#### Input data ####
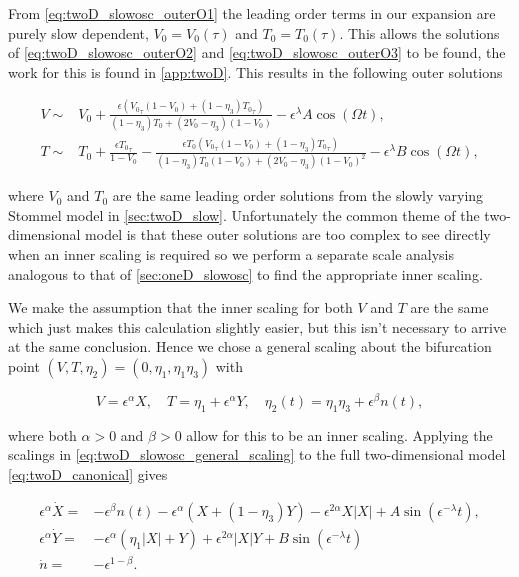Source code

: From \eqref{eq:twoD_slowosc_outerO1} the leading order terms in our expansion are purely slow dependent, $V_0=V_0(\tau)$ and $T_0=T_0(\tau)$. This allows the solutions of \eqref{eq:twoD_slowosc_outerO2} and \eqref{eq:twoD_slowosc_outerO3} to be found, the work for this is found in \autoref{app:twoD}. This results in the following outer solutions 

\begin{equation}\label{eq:twoD_slowosc_outersoln}
\begin{aligned}
V\sim& V_0 + \frac{\epsilon({V_0}_\tau(1-V_0)+(1-\eta_3){T_0}_\tau)}{(1-\eta_3)T_0+(2V_0-\eta_3)(1-V_0)}-\epsilon^\lambda A \cos(\Omega t),\\
T\sim& T_0 + \frac{\epsilon {T_0}_\tau}{1-V_0}-\frac{\epsilon T_0({V_0}_\tau(1-V_0)+(1-\eta_3){T_0}_\tau)}{(1-\eta_3)T_0(1-V_0)+(2V_0-\eta_3)(1-V_0)^2}-\epsilon^\lambda B \cos(\Omega t),
\end{aligned}
\end{equation}

where $V_0$ and $T_0$ are the same leading order solutions from the slowly varying Stommel model in \autoref{sec:twoD_slow}. Unfortunately the common theme of the two-dimensional model is that these outer solutions are too complex to see directly when an inner scaling is required so we perform a separate scale analysis analogous to that of \autoref{sec:oneD_slowosc} to find the appropriate inner scaling.

We make the assumption that the inner scaling for both $V$ and $T$ are the same which just makes this calculation slightly easier, but this isn't necessary to arrive at the same conclusion. Hence we chose a general scaling about the bifurcation point $(V,T,\eta_2)=(0,\eta_1,\eta_1\eta_3)$ with

\begin{equation}\label{eq:twoD_slowosc_general_scaling}
V=\epsilon^\alpha X, \quad T=\eta_1+\epsilon^\alpha Y ,\quad \eta_2(t)=\eta_1\eta_3+\epsilon^\beta n(t),
\end{equation}

where both $\alpha>0$ and $\beta>0$ allow for this to be an inner scaling. Applying the scalings in \eqref{eq:twoD_slowosc_general_scaling} to the full two-dimensional model \eqref{eq:twoD_canonical} gives

\begin{equation}\label{eq:twoD_slowosc_innerscaled}
\begin{aligned}
\epsilon^\alpha \dot{X}=& -\epsilon^\beta n(t)-\epsilon^\alpha (X+(1-\eta_3)Y) - \epsilon^{2\alpha}X|X| +A\sin(\epsilon^{-\lambda}t),\\
\epsilon^\alpha \dot{Y}=&-\epsilon^\alpha(\eta_1|X|+Y)+\epsilon^{2\alpha}|X|Y +B\sin(\epsilon^{-\lambda} t)\\
\dot{n}=&-\epsilon^{1-\beta}.
\end{aligned}
\end{equation}

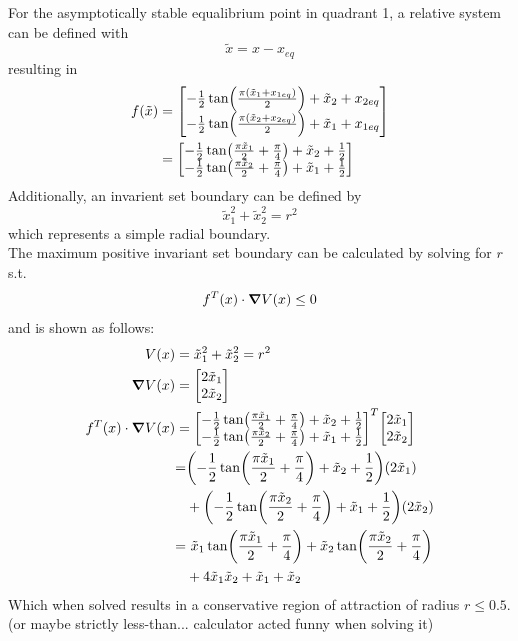 \documentclass[letter]{article}
\numberwithin{equation}{section}
\begin{document}
For the asymptotically stable equalibrium point in quadrant 1, a relative system can be defined with $$\tilde{x} = x-x_{eq}$$ resulting in
\begin{align}
	f(\tilde{x}) 
	&= \mqty[-\frac{1}{2} \tan(\frac{\pi (\tilde{x}_1 + x_{1eq})}{2}) + \tilde{x}_2 + x_{2eq}\\ -\frac{1}{2} \tan(\frac{\pi (\tilde{x}_2 + x_{2eq})}{2}) + \tilde{x}_1 + x_{1eq}]\\
	&= \mqty[-\frac{1}{2} \tan(\frac{\pi \tilde{x}_1}{2} + \frac{\pi}{4}) + \tilde{x}_2 + \frac{1}{2}\\ -\frac{1}{2} \tan(\frac{\pi \tilde{x}_2}{2} + \frac{\pi}{4}) + \tilde{x}_1 + \frac{1}{2}]
\end{align}
Additionally, an invarient set boundary can be defined by $$\tilde{x}_1^2 + \tilde{x}_2^2 = r^2$$ which represents a simple radial boundary.\\
The maximum positive invariant set boundary can be calculated by solving for $r$ s.t. $$f^T(x) \cdot \grad{V(x)} \leq 0$$ and is shown as follows:
\begin{align}
	V(x) &= \tilde{x}_1^2 + \tilde{x}_2^2 = r^2\\
	\grad{V(x)} &= \mqty[2 \tilde{x}_1\\ 2 \tilde{x}_2]\\
	f^T(x) \cdot \grad{V(x)} &= \mqty[-\frac{1}{2} \tan(\frac{\pi \tilde{x}_1}{2} + \frac{\pi}{4}) + \tilde{x}_2 + \frac{1}{2}\\ -\frac{1}{2} \tan(\frac{\pi \tilde{x}_2}{2} + \frac{\pi}{4}) + \tilde{x}_1 + \frac{1}{2}]^T \mqty[2 \tilde{x}_1\\ 2 \tilde{x}_2]\\
	&\begin{aligned}
		=&\qty(-\frac{1}{2} \tan(\frac{\pi \tilde{x}_1}{2} + \frac{\pi}{4}) + \tilde{x}_2 + \frac{1}{2})(2\tilde{x}_1)\\
		&+\qty(-\frac{1}{2} \tan(\frac{\pi \tilde{x}_2}{2} + \frac{\pi}{4}) + \tilde{x}_1 + \frac{1}{2})(2\tilde{x}_2)
	\end{aligned}\\
	&\begin{aligned}
		=& \ \tilde{x}_1\tan(\frac{\pi \tilde{x}_1}{2} + \frac{\pi}{4}) + \tilde{x}_2 \tan(\frac{\pi \tilde{x}_2}{2} + \frac{\pi}{4})\\
		&+4\tilde{x}_1 \tilde{x}_2 + \tilde{x}_1 +\tilde{x}_2
	\end{aligned}
\end{align}
Which when solved results in a conservative region of attraction of radius $r\leq0.5$. (or maybe strictly less-than... calculator acted funny when solving it)
\end{document}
####
What to work on ▸ Within the listing above, find every line containing the string "Omega" and return it.

Answer below ▸
V\sim& V_0 + \frac{\epsilon({V_0}_\tau(1-V_0)+(1-\eta_3){T_0}_\tau)}{(1-\eta_3)T_0+(2V_0-\eta_3)(1-V_0)}-\epsilon^\lambda A \cos(\Omega t),\\
T\sim& T_0 + \frac{\epsilon {T_0}_\tau}{1-V_0}-\frac{\epsilon T_0({V_0}_\tau(1-V_0)+(1-\eta_3){T_0}_\tau)}{(1-\eta_3)T_0(1-V_0)+(2V_0-\eta_3)(1-V_0)^2}-\epsilon^\lambda B \cos(\Omega t),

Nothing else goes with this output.